**Exercise instructions**: Filter the records below down to lines containing "Karar".

**Dataset records**:
- Opening Delimiter -

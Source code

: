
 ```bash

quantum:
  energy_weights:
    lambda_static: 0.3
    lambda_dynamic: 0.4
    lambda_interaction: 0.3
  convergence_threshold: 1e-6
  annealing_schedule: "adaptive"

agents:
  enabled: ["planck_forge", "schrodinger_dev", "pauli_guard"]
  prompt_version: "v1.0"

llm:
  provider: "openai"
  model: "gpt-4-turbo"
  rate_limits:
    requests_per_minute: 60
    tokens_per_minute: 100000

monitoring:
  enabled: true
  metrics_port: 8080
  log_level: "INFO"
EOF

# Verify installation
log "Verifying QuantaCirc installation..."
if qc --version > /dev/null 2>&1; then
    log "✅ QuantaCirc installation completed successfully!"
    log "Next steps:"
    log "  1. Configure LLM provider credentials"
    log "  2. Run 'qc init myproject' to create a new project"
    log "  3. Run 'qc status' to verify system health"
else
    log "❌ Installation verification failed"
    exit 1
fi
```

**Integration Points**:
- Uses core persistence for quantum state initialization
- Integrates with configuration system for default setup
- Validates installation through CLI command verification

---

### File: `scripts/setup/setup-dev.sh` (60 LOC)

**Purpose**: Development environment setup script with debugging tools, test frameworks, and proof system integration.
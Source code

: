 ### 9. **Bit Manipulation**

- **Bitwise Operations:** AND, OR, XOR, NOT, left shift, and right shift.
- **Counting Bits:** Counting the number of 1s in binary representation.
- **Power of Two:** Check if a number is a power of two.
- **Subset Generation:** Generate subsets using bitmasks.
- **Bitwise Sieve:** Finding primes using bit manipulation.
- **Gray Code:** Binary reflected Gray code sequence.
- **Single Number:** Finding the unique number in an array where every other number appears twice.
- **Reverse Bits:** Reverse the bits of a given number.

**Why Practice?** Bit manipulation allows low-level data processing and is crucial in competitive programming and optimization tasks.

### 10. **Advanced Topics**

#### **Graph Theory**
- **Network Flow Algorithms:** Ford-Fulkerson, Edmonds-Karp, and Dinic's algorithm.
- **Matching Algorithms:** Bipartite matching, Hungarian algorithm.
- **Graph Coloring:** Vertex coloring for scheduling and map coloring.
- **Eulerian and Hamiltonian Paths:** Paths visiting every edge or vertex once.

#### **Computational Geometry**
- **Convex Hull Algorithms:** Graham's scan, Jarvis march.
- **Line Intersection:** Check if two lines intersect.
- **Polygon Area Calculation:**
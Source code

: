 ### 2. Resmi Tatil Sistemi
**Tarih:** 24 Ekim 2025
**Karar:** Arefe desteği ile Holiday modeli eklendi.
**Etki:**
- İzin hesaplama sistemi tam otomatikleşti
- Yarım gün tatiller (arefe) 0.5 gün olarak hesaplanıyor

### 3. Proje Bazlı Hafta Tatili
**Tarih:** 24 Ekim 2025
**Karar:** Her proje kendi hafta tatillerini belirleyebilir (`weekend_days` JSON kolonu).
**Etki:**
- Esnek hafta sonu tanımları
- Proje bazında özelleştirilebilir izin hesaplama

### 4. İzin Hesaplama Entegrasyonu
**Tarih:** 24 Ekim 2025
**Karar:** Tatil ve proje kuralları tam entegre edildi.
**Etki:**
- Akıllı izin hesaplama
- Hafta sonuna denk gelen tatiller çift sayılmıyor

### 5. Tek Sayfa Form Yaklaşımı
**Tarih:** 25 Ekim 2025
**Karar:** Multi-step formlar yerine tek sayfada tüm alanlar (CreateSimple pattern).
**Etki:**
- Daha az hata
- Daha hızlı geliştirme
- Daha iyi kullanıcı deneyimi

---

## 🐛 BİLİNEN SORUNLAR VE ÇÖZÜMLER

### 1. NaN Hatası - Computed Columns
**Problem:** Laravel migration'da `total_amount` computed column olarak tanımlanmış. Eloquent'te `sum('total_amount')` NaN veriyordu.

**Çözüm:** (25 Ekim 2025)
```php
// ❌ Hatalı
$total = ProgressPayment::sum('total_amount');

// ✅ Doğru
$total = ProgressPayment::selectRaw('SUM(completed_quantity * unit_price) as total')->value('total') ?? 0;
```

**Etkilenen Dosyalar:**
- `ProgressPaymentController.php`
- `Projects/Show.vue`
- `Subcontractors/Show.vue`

- Closing Delimiter -

**Answer to the exercise**:
**Karar:** Arefe desteği ile Holiday modeli eklendi.
**Karar:** Her proje kendi hafta tatillerini belirleyebilir (`weekend_days` JSON kolonu).
**Karar:** Tatil ve proje kuralları tam entegre edildi.
**Karar:** Multi-step formlar yerine tek sayfada tüm alanlar (CreateSimple pattern).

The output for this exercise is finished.